**WHAT THE TASK REQUIRES**. Copy out every line from the records that includes "likelihood".

**DATA FOR THE TASK**.

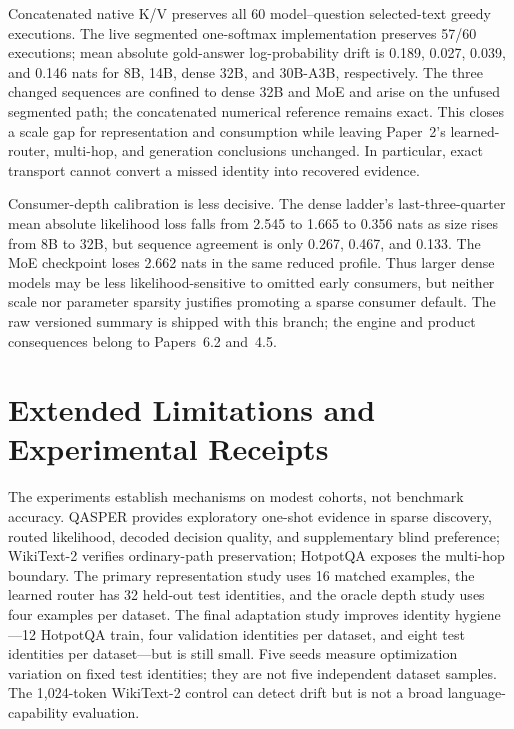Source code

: \documentclass[11pt]{article}
\begin{document}
Concatenated native K/V preserves all 60 model--question selected-text greedy executions. The
live segmented one-softmax implementation preserves 57/60 executions; mean absolute
gold-answer log-probability drift is 0.189, 0.027, 0.039, and 0.146 nats for
8B, 14B, dense 32B, and 30B-A3B, respectively. The three changed sequences are
confined to dense 32B and MoE and arise on the unfused segmented path; the
concatenated numerical reference remains exact. This closes a scale gap for
representation and consumption while leaving Paper~2's learned-router,
multi-hop, and generation conclusions unchanged. In particular, exact
transport cannot convert a missed identity into recovered evidence.

Consumer-depth calibration is less decisive. The dense ladder's
last-three-quarter mean absolute likelihood loss falls from 2.545 to 1.665 to
0.356 nats as size rises from 8B to 32B, but sequence agreement is only 0.267,
0.467, and 0.133. The MoE checkpoint loses 2.662 nats in the same reduced
profile. Thus larger dense models may be less likelihood-sensitive to omitted
early consumers, but neither scale nor parameter sparsity justifies promoting
a sparse consumer default. The raw versioned summary is shipped with this
branch; the engine and product consequences belong to Papers~6.2 and~4.5.

\section{Extended Limitations and Experimental Receipts}
\label{app:extended-limitations}

The experiments establish mechanisms on modest cohorts, not benchmark accuracy. QASPER provides
exploratory one-shot evidence in sparse discovery, routed likelihood, decoded decision quality,
and supplementary blind preference;
WikiText-2 verifies ordinary-path preservation; HotpotQA exposes the multi-hop boundary. The primary
representation study uses 16 matched examples, the learned router has 32 held-out test identities,
and the oracle depth study uses four examples per dataset. The final adaptation study improves
identity hygiene---12 HotpotQA train, four validation identities per dataset, and eight test
identities per dataset---but is still small. Five seeds measure optimization variation on fixed
test identities; they are not five independent dataset samples. The 1,024-token WikiText-2
control can detect drift but is not a broad language-capability evaluation.
\end{document}
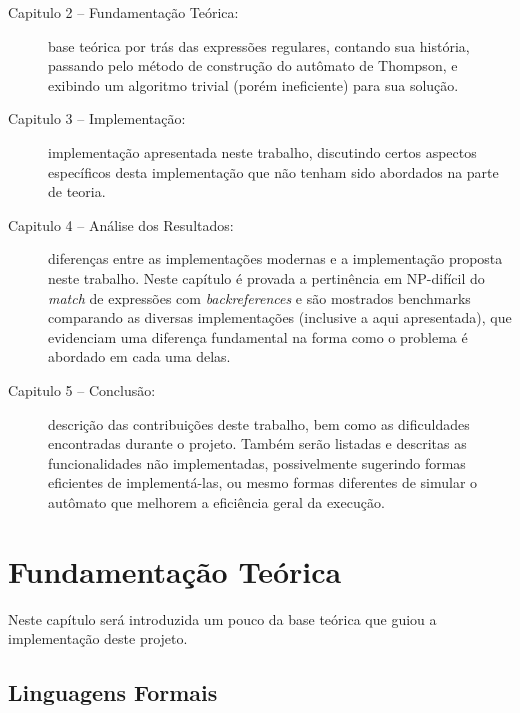 \documentclass[a4paper,12pt,oneside,onecolumn]{uerj}
\begin{document}
\begin{description}

\item[Capitulo 2 -- Fundamentação Teórica:] base teórica por trás das expressões regulares, contando sua história, passando pelo método de construção do autômato de Thompson, e exibindo um algoritmo trivial (porém ineficiente) para sua solução.

\item[Capitulo 3 -- Implementação:] implementação apresentada neste trabalho, discutindo certos aspectos específicos desta implementação que não tenham sido abordados na parte de teoria. 

\item[Capitulo 4 -- Análise dos Resultados:] diferenças entre as implementações modernas e a implementação proposta neste trabalho. Neste capítulo é provada a pertinência em NP-difícil do \emph{match} de expressões com \emph{backreferences} e são mostrados benchmarks comparando as diversas implementações (inclusive a aqui apresentada), que evidenciam uma diferença fundamental na forma como o problema é abordado em cada uma delas. 

\item[Capitulo 5 -- Conclusão:] descrição das contribuições deste trabalho, bem como as dificuldades encontradas durante o projeto. Também serão listadas e descritas as funcionalidades não implementadas, possivelmente sugerindo formas eficientes de implementá-las, ou mesmo formas diferentes de simular o autômato que melhorem a eficiência geral da execução. 

\end{description}

\chapter{Fundamentação Teórica}\label{cap:theory}

Neste capítulo será introduzida um pouco da base teórica que guiou a implementação deste projeto.

\section{Linguagens Formais}
\end{document}
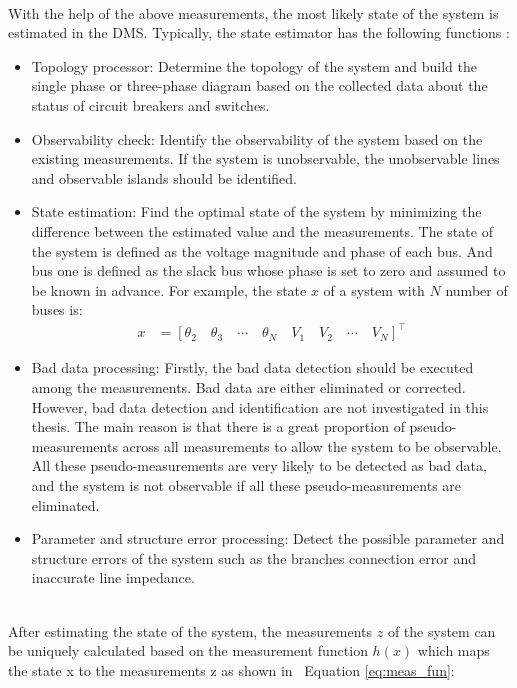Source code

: \bigskip
\\With the help of the above measurements, the most likely state of the system is estimated in the DMS. Typically, the state estimator has the following functions
\cite{gomez2004power}: 
\begin{itemize}
    \item Topology processor: Determine the topology of the system and build the single phase or three-phase diagram based on the collected data about the status of circuit breakers and switches.
    \item Observability check: Identify the observability of the system based on the existing measurements. If the system is unobservable, the unobservable lines and observable islands should be identified.
    \item State estimation: Find the optimal state of the system by minimizing the difference between the estimated value and the measurements. The state of the system is defined as the voltage magnitude and phase of each bus. And bus one is defined as the slack bus whose phase is set to zero and assumed to be known in advance. For example, the state $x$ of a system with $N$ number of buses is:
        \begin{align} 
    	    x &=  [\theta_{2} \quad \theta_{3} \quad \cdots \quad \theta_{N} \quad V_{1} \quad V_{2} \quad \cdots \quad V_{N} ]^\intercal
    	    \label{eq:state} 
        \end{align}
   
    \item Bad data processing: Firstly, the bad data detection should be executed among the measurements. Bad data are either eliminated or corrected. However, bad data detection and identification are not investigated in this thesis. The main reason is that there is a great proportion of pseudo-measurements across all measurements to allow the system to be observable. All these pseudo-measurements are very likely to be detected as bad data, and the system is not observable if all these pseudo-measurements are eliminated.
    \item Parameter and structure error processing: Detect the possible parameter and structure errors of the system such as the branches connection error and inaccurate line impedance.
\end{itemize}
\bigskip
\\After estimating the state of the system, the measurements $z$ of the system can be uniquely calculated based on the measurement function $h(x)$ which maps the state x to the measurements z as shown in ~Equation \ref{eq:meas_fun}:

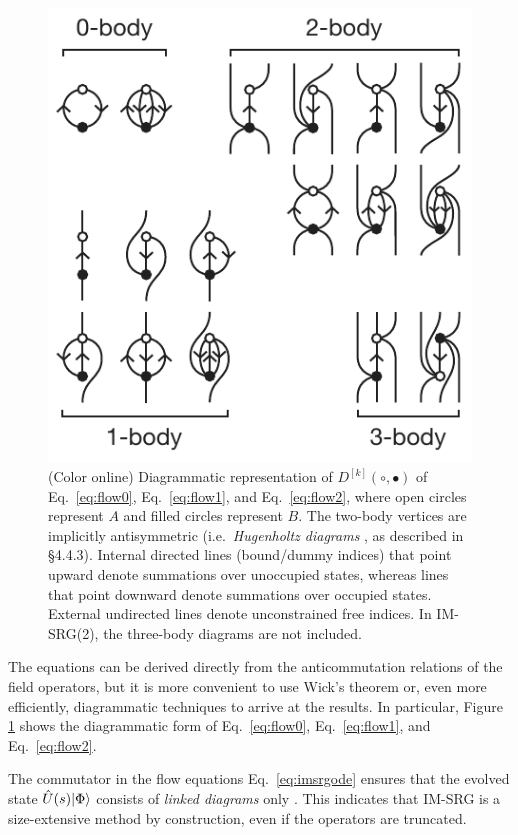 \begin{figure}
\includegraphics{fig-diagrams-imsrg.pdf}
\caption{(Color online) Diagrammatic representation of $D^{[k]}(\circ, \bullet)$ of Eq.\ \eqref{eq:flow0}, Eq.\ \eqref{eq:flow1}, and Eq.\ \eqref{eq:flow2}, where open circles represent $A$ and filled circles represent $B$.  The two-body vertices are implicitly antisymmetric (i.e.\ \textit{Hugenholtz diagrams} \cite{HUGENHOLTZ1957481}, as described in \cite{shavitt2009many} \S 4.4.3).  Internal directed lines (bound/dummy indices) that point upward denote summations over unoccupied states, whereas lines that point downward denote summations over occupied states.  External undirected lines denote unconstrained free indices.  In IM-SRG(2), the three-body diagrams are not included.}
\label{fig:diagrams-imsrg}
\end{figure}

The equations can be derived directly from the anticommutation relations of the field operators, but it is more convenient to use Wick's theorem \cite{PhysRev.80.268} or, even more efficiently, diagrammatic techniques \cite{shavitt2009many} to arrive at the results.  In particular, Figure \ref{fig:diagrams-imsrg} shows the diagrammatic form of Eq.\ \eqref{eq:flow0}, Eq.\ \eqref{eq:flow1}, and Eq.\ \eqref{eq:flow2}.

The commutator in the flow equations Eq.\ \eqref{eq:imsrgode} ensures that the evolved state $\hat U(s) | \Phi \rangle$ consists of \emph{linked diagrams} only \cite{shavitt2009many}.  This indicates that IM-SRG is a size-extensive \cite{ISI:A1981MN73700014} method by construction, even if the operators are truncated.

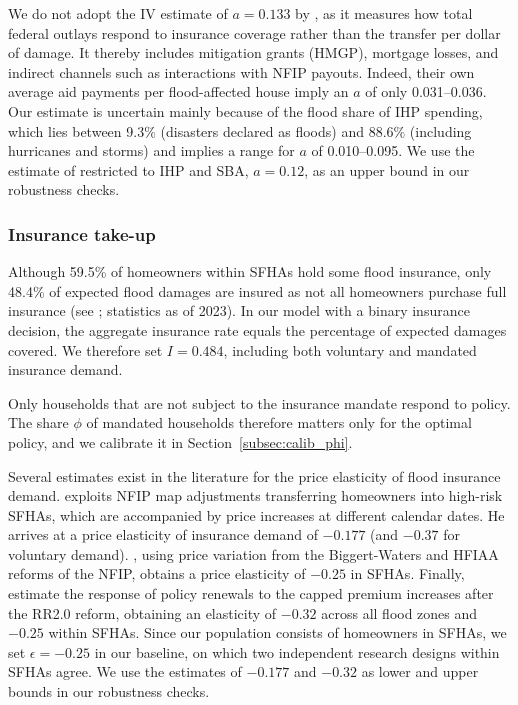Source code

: \documentclass[12pt]{article}
\begin{document}
We do not adopt the IV estimate of $a=0.133$ by \cite{gruber2026optimal}, as it measures how total federal outlays respond to insurance coverage rather than the transfer per dollar of damage. It thereby includes mitigation grants (HMGP), mortgage losses, and indirect channels such as interactions with NFIP payouts. Indeed, their own average aid payments per flood-affected house imply an $a$ of only 0.031--0.036. Our estimate is uncertain mainly because of the flood share of IHP spending, which lies between 9.3$\%$ (disasters declared as floods) and 88.6$\%$ (including hurricanes and storms) and implies a range for $a$ of 0.010--0.095. We use the estimate of \cite{gruber2026optimal} restricted to IHP and SBA, $a=0.12$, as an upper bound in our robustness checks.

\subsubsection{Insurance take-up}
Although 59.5\% of homeowners within SFHAs hold some flood insurance, only 48.4\% of expected flood damages are insured as not all homeowners purchase full insurance (see \cite{amornsiripanitch2025measuring}; statistics as of 2023). In our model with a binary insurance decision, the aggregate insurance rate equals the percentage of expected damages covered. We therefore set $I=0.484$, including both voluntary and mandated insurance demand. 

Only households that are not subject to the insurance mandate respond to policy. The share $\phi$ of mandated households therefore matters only for the optimal policy, and we calibrate it in Section~\ref{subsec:calib_phi}.    

Several estimates exist in the literature for the price elasticity of flood insurance demand. \cite{mulder2024mismeasuring} exploits NFIP map adjustments transferring homeowners into high-risk SFHAs, which are accompanied by price increases at different calendar dates. He arrives at a price elasticity of insurance demand of $-0.177$ (and $-0.37$ for voluntary demand). \cite{wagner2022adaptation}, using price variation from the Biggert-Waters and HFIAA reforms of the NFIP, obtains a price elasticity of $-0.25$ in SFHAs. Finally, \cite{gruber2026optimal} estimate the response of policy renewals to the capped premium increases after the RR2.0 reform, obtaining an elasticity of $-0.32$ across all flood zones and $-0.25$ within SFHAs. Since our population consists of homeowners in SFHAs, we set $\epsilon=-0.25$ in our baseline, on which two independent research designs within SFHAs agree. We use the estimates of $-0.177$ and $-0.32$ as lower and upper bounds in our robustness checks.         
\end{document}
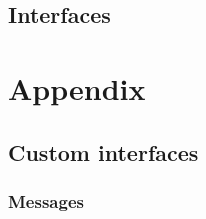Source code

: 
\subsection{Interfaces}



\section{Appendix}

\subsection{Custom interfaces}

\subsubsection{Messages}

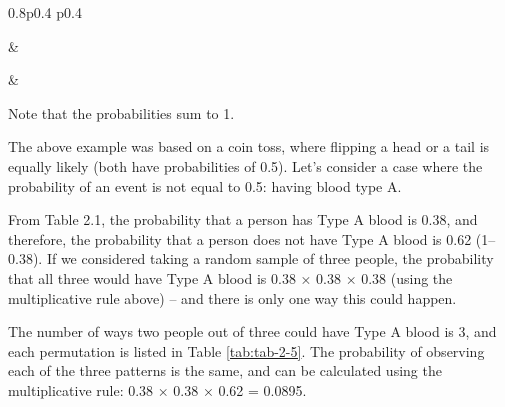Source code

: \documentclass[
]{memoir}
\begin{document}
\begin{table}[ht]
\begin{centerbox}
\begin{threeparttable}
\begin{tabularx}{0.8\textwidth}{p{} p{}}
\hhline{}

 &
 \tabularnewline[-0.5pt]


\hhline{}

 &
 \tabularnewline[-0.5pt]


\end{tabularx}
\end{threeparttable}\par\end{centerbox}

\end{table}
 

Note that the probabilities sum to 1.

The above example was based on a coin toss, where flipping a head or a tail is equally likely (both have probabilities of 0.5). Let's consider a case where the probability of an event is not equal to 0.5: having blood type A.

From Table 2.1, the probability that a person has Type A blood is 0.38, and therefore, the probability that a person does not have Type A blood is 0.62 (1--0.38). If we considered taking a random sample of three people, the probability that all three would have Type A blood is 0.38 × 0.38 × 0.38 (using the multiplicative rule above) -- and there is only one way this could happen.

The number of ways two people out of three could have Type A blood is 3, and each permutation is listed in Table \ref{tab:tab-2-5}. The probability of observing each of the three patterns is the same, and can be calculated using the multiplicative rule: 0.38 × 0.38 × 0.62 = 0.0895.
\end{document}
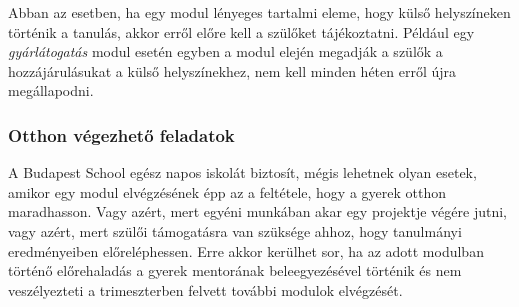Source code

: Abban az esetben, ha egy modul lényeges tartalmi eleme, hogy külső helyszíneken történik a tanulás, akkor erről előre kell a szülőket tájékoztatni. Például egy \emph{gyárlátogatás} modul esetén egyben a modul elején megadják a szülők a hozzájárulásukat a külső helyszínekhez, nem kell minden héten erről újra megállapodni.

\subsubsection{Otthon végezhető feladatok}

A Budapest School egész napos iskolát biztosít, mégis lehetnek olyan esetek, amikor egy modul elvégzésének épp az a feltétele, hogy a gyerek otthon maradhasson. Vagy azért, mert egyéni munkában akar egy projektje végére jutni, vagy azért, mert szülői támogatásra van szüksége ahhoz, hogy tanulmányi eredményeiben előreléphessen. Erre akkor kerülhet sor, ha az adott modulban történő előrehaladás a gyerek mentorának beleegyezésével történik és nem veszélyezteti a trimeszterben felvett további modulok elvégzését.

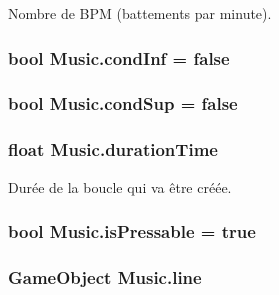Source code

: Nombre de B\+P\+M (battements par minute). 

\hypertarget{class_music_a207d2cf72a65ec7a1e4ce02e3cfd29b9}{}
\subsubsection[{cond\+Inf}]{\setlength{\rightskip}{0pt plus 5cm}bool Music.\+cond\+Inf = false\hspace{0.3cm}{\ttfamily [private]}}\label{class_music_a207d2cf72a65ec7a1e4ce02e3cfd29b9}
\hypertarget{class_music_aeeb6f3c67f4b24bb83aaecf68075f51b}{}
\subsubsection[{cond\+Sup}]{\setlength{\rightskip}{0pt plus 5cm}bool Music.\+cond\+Sup = false\hspace{0.3cm}{\ttfamily [private]}}\label{class_music_aeeb6f3c67f4b24bb83aaecf68075f51b}
\hypertarget{class_music_ae4014f55d10343673bbf00004ebaaf31}{}
\subsubsection[{duration\+Time}]{\setlength{\rightskip}{0pt plus 5cm}float Music.\+duration\+Time\hspace{0.3cm}{\ttfamily [private]}}\label{class_music_ae4014f55d10343673bbf00004ebaaf31}


Durée de la boucle qui va être créée. 

\hypertarget{class_music_a6525acdf11a00376a98d5178ab822886}{}
\subsubsection[{is\+Pressable}]{\setlength{\rightskip}{0pt plus 5cm}bool Music.\+is\+Pressable = true\hspace{0.3cm}{\ttfamily [private]}}\label{class_music_a6525acdf11a00376a98d5178ab822886}
\hypertarget{class_music_a1507118c48dd86cf0cc02e35e9a878d2}{}
\subsubsection[{line}]{\setlength{\rightskip}{0pt plus 5cm}Game\+Object Music.\+line\hspace{0.3cm}{\ttfamily [private]}}\label{class_music_a1507118c48dd86cf0cc02e35e9a878d2}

**SOLUTION FOR THIS EXERCISE**.
last-three-quarter mean absolute likelihood loss falls from 2.545 to 1.665 to
profile. Thus larger dense models may be less likelihood-sensitive to omitted
exploratory one-shot evidence in sparse discovery, routed likelihood, decoded decision quality,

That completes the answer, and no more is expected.